ENTRIES SHOWN:

== Segment start ==

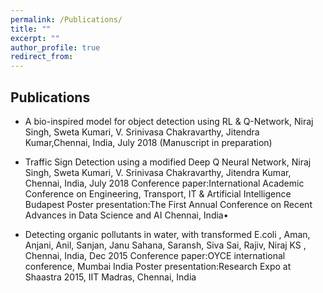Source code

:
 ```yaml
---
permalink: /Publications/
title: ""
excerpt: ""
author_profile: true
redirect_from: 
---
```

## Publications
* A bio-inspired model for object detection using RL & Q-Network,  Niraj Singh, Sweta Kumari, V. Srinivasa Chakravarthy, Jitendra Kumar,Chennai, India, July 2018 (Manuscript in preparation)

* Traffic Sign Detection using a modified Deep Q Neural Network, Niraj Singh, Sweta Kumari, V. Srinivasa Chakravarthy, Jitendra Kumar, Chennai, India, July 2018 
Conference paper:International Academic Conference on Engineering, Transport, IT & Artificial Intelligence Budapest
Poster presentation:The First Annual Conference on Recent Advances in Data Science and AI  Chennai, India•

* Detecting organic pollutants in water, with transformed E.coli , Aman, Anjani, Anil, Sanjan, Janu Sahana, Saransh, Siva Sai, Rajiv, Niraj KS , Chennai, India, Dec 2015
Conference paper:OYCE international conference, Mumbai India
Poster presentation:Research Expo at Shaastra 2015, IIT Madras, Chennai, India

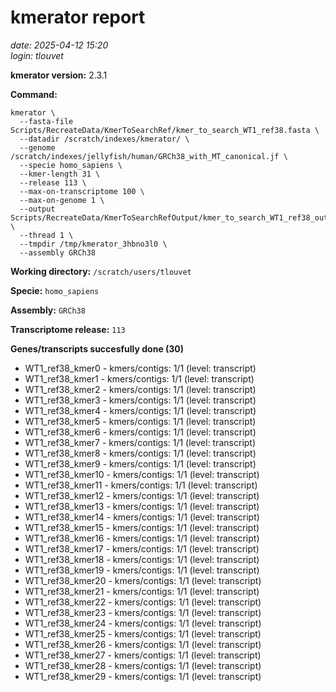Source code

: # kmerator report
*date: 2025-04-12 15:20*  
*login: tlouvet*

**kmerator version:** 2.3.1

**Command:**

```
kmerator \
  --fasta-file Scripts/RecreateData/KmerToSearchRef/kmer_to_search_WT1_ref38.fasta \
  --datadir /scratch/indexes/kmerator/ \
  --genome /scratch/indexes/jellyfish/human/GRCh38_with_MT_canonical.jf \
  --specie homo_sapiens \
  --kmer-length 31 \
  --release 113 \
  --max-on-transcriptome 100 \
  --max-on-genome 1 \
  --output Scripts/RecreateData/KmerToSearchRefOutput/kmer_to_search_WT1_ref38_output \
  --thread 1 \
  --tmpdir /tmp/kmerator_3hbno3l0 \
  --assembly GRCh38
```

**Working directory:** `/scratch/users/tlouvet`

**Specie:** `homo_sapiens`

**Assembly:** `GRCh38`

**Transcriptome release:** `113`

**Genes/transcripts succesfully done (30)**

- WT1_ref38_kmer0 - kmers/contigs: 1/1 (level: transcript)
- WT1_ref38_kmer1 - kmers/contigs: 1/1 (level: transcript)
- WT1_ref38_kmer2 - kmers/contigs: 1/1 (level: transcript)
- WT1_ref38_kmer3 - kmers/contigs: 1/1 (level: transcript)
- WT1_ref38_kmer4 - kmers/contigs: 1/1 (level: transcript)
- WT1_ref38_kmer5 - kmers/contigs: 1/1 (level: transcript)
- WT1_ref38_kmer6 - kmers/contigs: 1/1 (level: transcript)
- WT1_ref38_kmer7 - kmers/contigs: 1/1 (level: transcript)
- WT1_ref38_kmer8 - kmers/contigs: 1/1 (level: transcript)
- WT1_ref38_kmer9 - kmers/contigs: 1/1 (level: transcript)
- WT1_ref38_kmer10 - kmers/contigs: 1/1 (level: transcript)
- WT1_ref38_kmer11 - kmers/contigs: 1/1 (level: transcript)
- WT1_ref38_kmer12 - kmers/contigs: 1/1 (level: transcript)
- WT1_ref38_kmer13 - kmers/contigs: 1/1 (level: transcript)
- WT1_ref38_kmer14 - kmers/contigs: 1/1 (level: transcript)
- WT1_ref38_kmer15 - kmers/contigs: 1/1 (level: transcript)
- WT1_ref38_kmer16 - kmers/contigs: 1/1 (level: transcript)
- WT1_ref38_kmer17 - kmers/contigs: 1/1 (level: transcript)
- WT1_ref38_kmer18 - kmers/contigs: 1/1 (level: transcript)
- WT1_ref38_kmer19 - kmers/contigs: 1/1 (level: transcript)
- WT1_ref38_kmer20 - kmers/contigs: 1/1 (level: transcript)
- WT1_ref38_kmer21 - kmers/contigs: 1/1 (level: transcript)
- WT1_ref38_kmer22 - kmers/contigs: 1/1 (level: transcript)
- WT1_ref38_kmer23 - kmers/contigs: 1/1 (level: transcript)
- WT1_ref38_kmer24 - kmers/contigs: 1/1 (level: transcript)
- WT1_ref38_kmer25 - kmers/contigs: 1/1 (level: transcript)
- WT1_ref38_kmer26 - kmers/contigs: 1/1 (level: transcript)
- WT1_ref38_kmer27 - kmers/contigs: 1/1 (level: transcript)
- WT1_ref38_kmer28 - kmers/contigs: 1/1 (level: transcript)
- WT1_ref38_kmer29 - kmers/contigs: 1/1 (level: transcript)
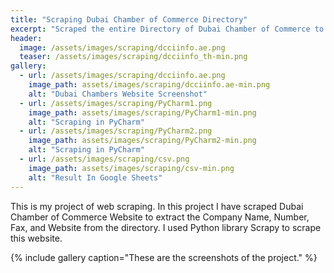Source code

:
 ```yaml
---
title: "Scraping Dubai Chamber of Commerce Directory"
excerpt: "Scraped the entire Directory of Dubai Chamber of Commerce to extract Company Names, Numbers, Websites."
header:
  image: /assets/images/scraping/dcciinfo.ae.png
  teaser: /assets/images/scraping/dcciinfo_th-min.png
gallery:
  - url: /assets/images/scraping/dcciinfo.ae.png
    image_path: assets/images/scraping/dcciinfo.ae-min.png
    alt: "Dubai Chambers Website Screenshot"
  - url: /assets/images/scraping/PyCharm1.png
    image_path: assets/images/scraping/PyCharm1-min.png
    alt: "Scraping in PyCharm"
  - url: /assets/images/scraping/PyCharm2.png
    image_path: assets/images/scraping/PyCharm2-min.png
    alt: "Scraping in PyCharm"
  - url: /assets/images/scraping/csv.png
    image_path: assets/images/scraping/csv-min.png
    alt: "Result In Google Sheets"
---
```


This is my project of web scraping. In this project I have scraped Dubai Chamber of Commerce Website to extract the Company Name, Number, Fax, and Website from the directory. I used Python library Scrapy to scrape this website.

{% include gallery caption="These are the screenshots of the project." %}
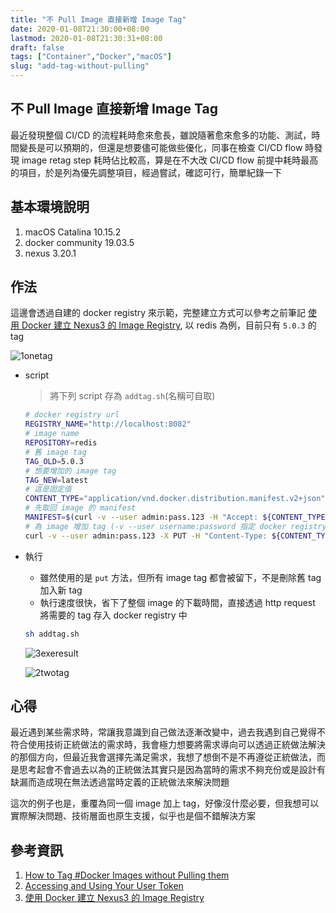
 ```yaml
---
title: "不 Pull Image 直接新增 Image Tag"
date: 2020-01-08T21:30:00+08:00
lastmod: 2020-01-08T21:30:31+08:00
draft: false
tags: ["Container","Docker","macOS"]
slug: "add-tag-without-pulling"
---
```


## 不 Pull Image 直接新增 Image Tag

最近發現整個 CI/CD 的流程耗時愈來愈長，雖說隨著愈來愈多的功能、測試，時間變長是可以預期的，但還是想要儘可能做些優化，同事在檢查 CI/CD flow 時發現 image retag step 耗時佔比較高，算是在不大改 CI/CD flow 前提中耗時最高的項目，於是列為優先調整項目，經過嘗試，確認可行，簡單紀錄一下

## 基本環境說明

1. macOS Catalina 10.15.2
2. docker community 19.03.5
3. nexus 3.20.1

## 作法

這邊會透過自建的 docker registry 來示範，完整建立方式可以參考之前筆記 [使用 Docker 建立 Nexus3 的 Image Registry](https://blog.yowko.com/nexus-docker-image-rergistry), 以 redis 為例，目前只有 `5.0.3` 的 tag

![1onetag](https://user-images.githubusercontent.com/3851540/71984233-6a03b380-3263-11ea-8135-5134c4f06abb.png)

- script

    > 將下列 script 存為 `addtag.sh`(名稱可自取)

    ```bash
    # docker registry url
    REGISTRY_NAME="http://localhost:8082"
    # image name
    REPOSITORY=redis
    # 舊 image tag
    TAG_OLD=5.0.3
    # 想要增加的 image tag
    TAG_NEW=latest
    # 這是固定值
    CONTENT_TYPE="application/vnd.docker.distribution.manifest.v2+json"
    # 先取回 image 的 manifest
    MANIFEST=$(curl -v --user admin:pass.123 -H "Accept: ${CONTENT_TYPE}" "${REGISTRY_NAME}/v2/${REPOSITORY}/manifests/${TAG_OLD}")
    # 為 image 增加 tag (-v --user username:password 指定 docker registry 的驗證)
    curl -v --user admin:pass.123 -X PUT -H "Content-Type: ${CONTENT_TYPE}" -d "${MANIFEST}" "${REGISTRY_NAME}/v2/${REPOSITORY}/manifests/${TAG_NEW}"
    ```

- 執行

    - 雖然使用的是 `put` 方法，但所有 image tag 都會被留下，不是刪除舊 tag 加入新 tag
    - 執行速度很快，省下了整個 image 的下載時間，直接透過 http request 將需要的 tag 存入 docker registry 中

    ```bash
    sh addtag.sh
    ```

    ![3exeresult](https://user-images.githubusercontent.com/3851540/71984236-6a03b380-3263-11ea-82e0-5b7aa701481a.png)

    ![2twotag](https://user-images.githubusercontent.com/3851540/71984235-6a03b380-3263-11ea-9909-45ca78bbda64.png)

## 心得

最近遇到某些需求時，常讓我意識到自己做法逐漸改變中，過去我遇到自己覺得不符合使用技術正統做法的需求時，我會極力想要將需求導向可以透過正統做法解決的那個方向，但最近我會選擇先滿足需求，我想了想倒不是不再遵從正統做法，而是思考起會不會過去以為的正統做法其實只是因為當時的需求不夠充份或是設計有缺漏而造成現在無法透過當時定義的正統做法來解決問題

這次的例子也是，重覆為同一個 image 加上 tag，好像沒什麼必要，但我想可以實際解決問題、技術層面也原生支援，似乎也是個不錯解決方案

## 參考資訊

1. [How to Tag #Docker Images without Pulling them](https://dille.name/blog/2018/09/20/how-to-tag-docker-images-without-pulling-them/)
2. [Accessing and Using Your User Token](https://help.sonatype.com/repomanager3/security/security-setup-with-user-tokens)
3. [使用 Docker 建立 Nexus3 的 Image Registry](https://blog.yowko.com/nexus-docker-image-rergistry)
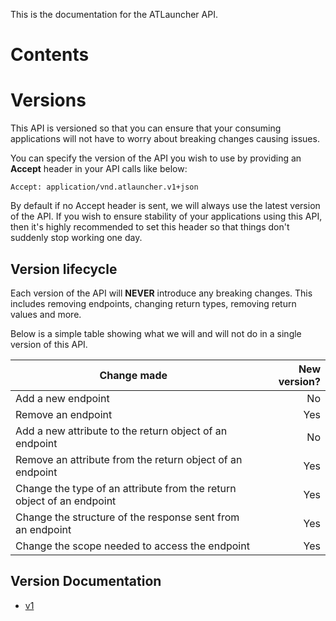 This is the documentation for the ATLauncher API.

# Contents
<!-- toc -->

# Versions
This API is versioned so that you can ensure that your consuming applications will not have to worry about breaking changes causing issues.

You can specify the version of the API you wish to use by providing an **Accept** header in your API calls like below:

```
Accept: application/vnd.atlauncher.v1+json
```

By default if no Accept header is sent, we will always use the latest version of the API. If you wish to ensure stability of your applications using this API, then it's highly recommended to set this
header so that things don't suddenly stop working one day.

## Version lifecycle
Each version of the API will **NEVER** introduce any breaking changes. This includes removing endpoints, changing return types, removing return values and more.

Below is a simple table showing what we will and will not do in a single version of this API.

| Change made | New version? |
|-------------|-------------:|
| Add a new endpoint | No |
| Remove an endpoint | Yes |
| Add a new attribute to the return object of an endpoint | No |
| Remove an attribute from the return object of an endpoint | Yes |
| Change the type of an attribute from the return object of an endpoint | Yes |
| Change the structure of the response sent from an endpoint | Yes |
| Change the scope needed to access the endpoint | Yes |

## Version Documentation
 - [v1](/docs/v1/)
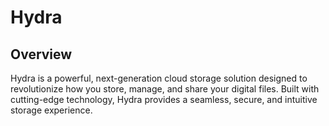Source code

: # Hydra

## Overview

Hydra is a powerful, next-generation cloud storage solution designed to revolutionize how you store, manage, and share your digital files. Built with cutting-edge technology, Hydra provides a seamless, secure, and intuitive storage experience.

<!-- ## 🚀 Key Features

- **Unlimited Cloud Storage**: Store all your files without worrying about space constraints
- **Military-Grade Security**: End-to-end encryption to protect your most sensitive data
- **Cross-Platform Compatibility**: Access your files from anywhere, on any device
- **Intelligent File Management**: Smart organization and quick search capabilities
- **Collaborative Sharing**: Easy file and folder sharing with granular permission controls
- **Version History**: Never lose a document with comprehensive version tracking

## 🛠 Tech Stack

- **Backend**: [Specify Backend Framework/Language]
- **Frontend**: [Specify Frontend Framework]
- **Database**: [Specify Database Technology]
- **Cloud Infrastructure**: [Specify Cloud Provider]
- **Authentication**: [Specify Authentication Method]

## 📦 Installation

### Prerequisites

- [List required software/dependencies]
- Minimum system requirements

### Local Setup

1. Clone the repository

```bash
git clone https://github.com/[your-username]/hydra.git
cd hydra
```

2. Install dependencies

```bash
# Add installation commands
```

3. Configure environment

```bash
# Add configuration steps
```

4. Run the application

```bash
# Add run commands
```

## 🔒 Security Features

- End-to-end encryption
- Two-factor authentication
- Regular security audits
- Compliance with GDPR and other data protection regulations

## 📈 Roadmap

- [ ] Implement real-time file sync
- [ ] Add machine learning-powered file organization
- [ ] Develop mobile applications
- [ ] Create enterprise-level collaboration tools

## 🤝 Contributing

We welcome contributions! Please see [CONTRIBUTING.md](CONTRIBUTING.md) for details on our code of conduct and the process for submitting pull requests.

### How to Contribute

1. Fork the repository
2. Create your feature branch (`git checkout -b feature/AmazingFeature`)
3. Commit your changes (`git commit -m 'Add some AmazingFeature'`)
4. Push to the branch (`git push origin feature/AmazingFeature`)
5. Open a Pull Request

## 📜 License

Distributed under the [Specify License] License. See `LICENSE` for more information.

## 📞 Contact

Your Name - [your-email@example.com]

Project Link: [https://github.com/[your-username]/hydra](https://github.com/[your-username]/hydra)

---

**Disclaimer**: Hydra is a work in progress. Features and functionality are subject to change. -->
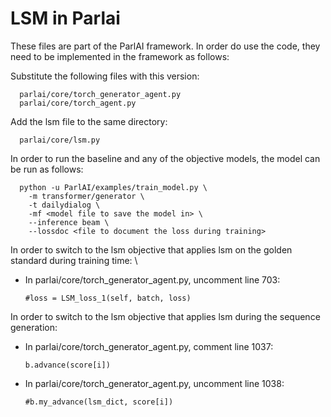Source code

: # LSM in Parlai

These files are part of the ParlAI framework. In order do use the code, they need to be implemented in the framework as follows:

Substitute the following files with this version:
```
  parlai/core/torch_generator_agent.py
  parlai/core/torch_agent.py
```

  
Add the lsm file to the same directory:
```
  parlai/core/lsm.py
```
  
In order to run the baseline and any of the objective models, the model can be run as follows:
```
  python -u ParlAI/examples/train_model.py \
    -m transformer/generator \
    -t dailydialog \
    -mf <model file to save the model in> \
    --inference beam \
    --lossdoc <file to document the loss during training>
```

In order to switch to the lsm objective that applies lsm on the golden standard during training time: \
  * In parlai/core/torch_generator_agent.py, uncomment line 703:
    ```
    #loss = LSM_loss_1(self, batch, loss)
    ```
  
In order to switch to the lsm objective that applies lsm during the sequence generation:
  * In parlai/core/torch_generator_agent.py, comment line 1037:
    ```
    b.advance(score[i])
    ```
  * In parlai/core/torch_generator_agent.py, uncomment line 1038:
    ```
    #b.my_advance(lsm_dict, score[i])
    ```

== Segment end ==

WORK REQUEST: Work out how many lines in the data contain "dependencies" and state that number with nothing added.

SOLUTION TO THIS TASK: 2